Short-term data processing: file formats for operability
File format choice depends on your research phase. Choices for short-term data processing may differ from the choices you make for long-term data preservation.
For the reasons of short-term operability, it is advisable to choose a file format that is associated with the specific software that you intend to use for data analysis. Following discipline-specific standards and customs is generally the way to go. However, you should take into consideration how widespread these standards are and to what extent they will allow data processing by others than peers in your own discipline.
Proprietary file formats are owned and copyrighted by a specific company. Their specifications are usually not publicly available and their future development results from decisions and situation of their owner. Thus, the risk of obsolescence is high. However, some proprietary formats, such as Rich Text Format (*.rtf), MP3, MPEG, JPG, MS Excel (*.xls), SPSS (*.sav, *.por), STATA (*.dta) are widely used and you may assume that they will be useful for a reasonable time.
Long-term data preservation: file formats for the future
Standard, open and widespread formats are advisable for long-term storage as they typically undergo fewer changes. Contrary to proprietary formats (see above) specification of open formats is publicly available. Some of them are standardised and maintained by a standards organisation and we may assume that their readability in the future is ensured. Examples of open formats are PDF/A, CSV, TIFF, ASCII, Open Document Format (ODF), XML, Office Open XML, JPEG 2000, PNG, SVG, HTML, XHTML, RSS, CSS, etc.

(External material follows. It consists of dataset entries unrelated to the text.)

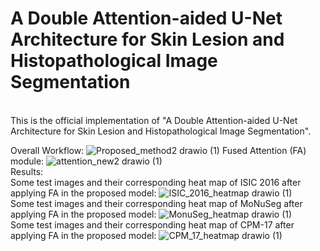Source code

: <h1>A Double Attention-aided U-Net Architecture for Skin Lesion and Histopathological Image Segmentation</h1>
<br>
This is the official implementation of "A Double Attention-aided U-Net Architecture for Skin Lesion and Histopathological Image Segmentation".

Overall Workflow:
![Proposed_method2 drawio (1)](https://github.com/user-attachments/assets/b8aff297-b27f-4efb-a6f0-7c8253d1f64a)
Fused Attention (FA) module:
![attention_new2 drawio (1)](https://github.com/user-attachments/assets/087ca4b7-2217-4c5b-8b62-8854a9d8c648)
<br>
Results:
<br>
Some test images and their corresponding heat map of ISIC 2016 after applying FA in the proposed model:
![ISIC_2016_heatmap drawio (1)](https://github.com/user-attachments/assets/5ae120cc-2742-4050-b5db-c548418fa6a3)
<br>
Some test images and their corresponding heat map of MoNuSeg after applying FA in the proposed model:
![MonuSeg_heatmap drawio (1)](https://github.com/user-attachments/assets/41dcdea7-3c63-4f8c-88db-85dc302c2ba8)
<br>
Some test images and their corresponding heat map of CPM-17 after applying FA in the proposed model:
![CPM_17_heatmap drawio (1)](https://github.com/user-attachments/assets/2cbf939e-3d36-4db1-910c-4e8c0f444625)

A very useful tool for searching an appropriate format for different types of data is provided by the UK Data Service (n.d.-b) in the table of Recommended file formats.
Data conversion and possible data loss
Data files, depending on the nature of the data, are based on either text or binary encoding or both. Binary encoded information can be read only by specialised software, text information is universal and can be read by a wide range of different software including text editors.

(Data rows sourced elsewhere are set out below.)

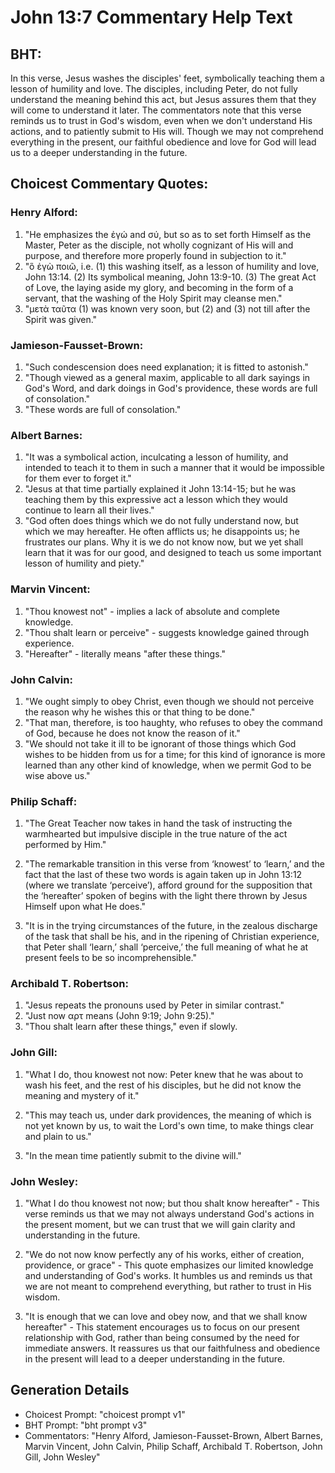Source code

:# John 13:7 Commentary Help Text

## BHT:
In this verse, Jesus washes the disciples' feet, symbolically teaching them a lesson of humility and love. The disciples, including Peter, do not fully understand the meaning behind this act, but Jesus assures them that they will come to understand it later. The commentators note that this verse reminds us to trust in God's wisdom, even when we don't understand His actions, and to patiently submit to His will. Though we may not comprehend everything in the present, our faithful obedience and love for God will lead us to a deeper understanding in the future.

## Choicest Commentary Quotes:
### Henry Alford:
1. "He emphasizes the ἐγώ and σύ, but so as to set forth Himself as the Master, Peter as the disciple, not wholly cognizant of His will and purpose, and therefore more properly found in subjection to it."
2. "ὃ ἐγὼ ποιῶ, i.e. (1) this washing itself, as a lesson of humility and love, John 13:14. (2) Its symbolical meaning, John 13:9-10. (3) The great Act of Love, the laying aside my glory, and becoming in the form of a servant, that the washing of the Holy Spirit may cleanse men."
3. "μετὰ ταῦτα (1) was known very soon, but (2) and (3) not till after the Spirit was given."

### Jamieson-Fausset-Brown:
1. "Such condescension does need explanation; it is fitted to astonish."
2. "Though viewed as a general maxim, applicable to all dark sayings in God's Word, and dark doings in God's providence, these words are full of consolation."
3. "These words are full of consolation."

### Albert Barnes:
1. "It was a symbolical action, inculcating a lesson of humility, and intended to teach it to them in such a manner that it would be impossible for them ever to forget it."
2. "Jesus at that time partially explained it John 13:14-15; but he was teaching them by this expressive act a lesson which they would continue to learn all their lives."
3. "God often does things which we do not fully understand now, but which we may hereafter. He often afflicts us; he disappoints us; he frustrates our plans. Why it is we do not know now, but we yet shall learn that it was for our good, and designed to teach us some important lesson of humility and piety."

### Marvin Vincent:
1. "Thou knowest not" - implies a lack of absolute and complete knowledge.
2. "Thou shalt learn or perceive" - suggests knowledge gained through experience.
3. "Hereafter" - literally means "after these things."

### John Calvin:
1. "We ought simply to obey Christ, even though we should not perceive the reason why he wishes this or that thing to be done."
2. "That man, therefore, is too haughty, who refuses to obey the command of God, because he does not know the reason of it."
3. "We should not take it ill to be ignorant of those things which God wishes to be hidden from us for a time; for this kind of ignorance is more learned than any other kind of knowledge, when we permit God to be wise above us."

### Philip Schaff:
1. "The Great Teacher now takes in hand the task of instructing the warmhearted but impulsive disciple in the true nature of the act performed by Him." 

2. "The remarkable transition in this verse from ‘knowest’ to ‘learn,’ and the fact that the last of these two words is again taken up in John 13:12 (where we translate ‘perceive’), afford ground for the supposition that the ‘hereafter’ spoken of begins with the light there thrown by Jesus Himself upon what He does." 

3. "It is in the trying circumstances of the future, in the zealous discharge of the task that shall be his, and in the ripening of Christian experience, that Peter shall ‘learn,’ shall ‘perceive,’ the full meaning of what he at present feels to be so incomprehensible."

### Archibald T. Robertson:
1. "Jesus repeats the pronouns used by Peter in similar contrast."
2. "Just now αρτ means (John 9:19; John 9:25)."
3. "Thou shalt learn after these things," even if slowly.

### John Gill:
1. "What I do, thou knowest not now: Peter knew that he was about to wash his feet, and the rest of his disciples, but he did not know the meaning and mystery of it." 

2. "This may teach us, under dark providences, the meaning of which is not yet known by us, to wait the Lord's own time, to make things clear and plain to us."

3. "In the mean time patiently submit to the divine will."

### John Wesley:
1. "What I do thou knowest not now; but thou shalt know hereafter" - This verse reminds us that we may not always understand God's actions in the present moment, but we can trust that we will gain clarity and understanding in the future.

2. "We do not now know perfectly any of his works, either of creation, providence, or grace" - This quote emphasizes our limited knowledge and understanding of God's works. It humbles us and reminds us that we are not meant to comprehend everything, but rather to trust in His wisdom.

3. "It is enough that we can love and obey now, and that we shall know hereafter" - This statement encourages us to focus on our present relationship with God, rather than being consumed by the need for immediate answers. It reassures us that our faithfulness and obedience in the present will lead to a deeper understanding in the future.


## Generation Details
- Choicest Prompt: "choicest prompt v1"
- BHT Prompt: "bht prompt v3"
- Commentators: "Henry Alford, Jamieson-Fausset-Brown, Albert Barnes, Marvin Vincent, John Calvin, Philip Schaff, Archibald T. Robertson, John Gill, John Wesley"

It is advisable to store your data for use in the future, which means converting them from a current data format to a long-term preservation format. Most software applications offer export or exchange formats that allow a text-formatted file to be created for importing into another program. A typical example is Microsoft Excel, which through the 'Save As' command, can save spreadsheet data in comma delimited format (*.csv or comma separated values). The structure of the rows and columns is preserved through commas and line returns. However, multiple worksheets must be saved as separate *.csv files and any text formatting or macros in the native format will be lost on conversion.
During the process of data conversion, important pieces of information may be lost:
- In the conversion of a statistical dataset (i.e. survey data), parts of the dataset may be lost, same as missing data definitions, decimal numbers, changes in data formats (e.g., numerical into string data type), data also may be truncated;
- In case of texts, i.e. transcriptions of speech, editing such as highlighting, bold texts, headers, footers may be lost;
- In case of images a reduction of resolution, loss of layer, colours may be lost;
- In converting audiovisual data file conversion may reduce sound quality;
- Some file formats are constructed specifically to save space. However, this is done by a reduction of information and data quality. For example, .jpg removes details from images, while .tiff bears full information. Similarly, .mp3 is a lossy format for audio data, while .wav keeps detailed information.
For this reason, the conversion itself should be done by a researcher familiar with the data, so he or she can check for potential undesirable changes in the data that occurred as a result of the conversion.
Due to differences in national character sets you should pay attention also to character coding. Some coding systems (e.g., Windows 1250) do not cover all character sets at the same time. As a result, an adequate language environment (Central European languages) has to be set to ensure correct display, which cannot be done at all times. Other coding systems (e.g., UTF 8) allow correct display of symbols of several character sets simultaneously.
TIP: Plan ahead to simplify data publication
Different data archives have different preferred formats. Knowing about these preferred formats in advance can save you time later when you want to archive and publish your data. Usually preferred formats are frequently used, independent of specific software, and have open specifications. You can find more information on preferred file formats between archives here (RDNL, n.d.). For example, compare the UK Data Service (n.d. b) and DANS (2023), mentioned above, with the National Archives of Australia (n.d.) and the 4TU.Centre for Research Data (2023).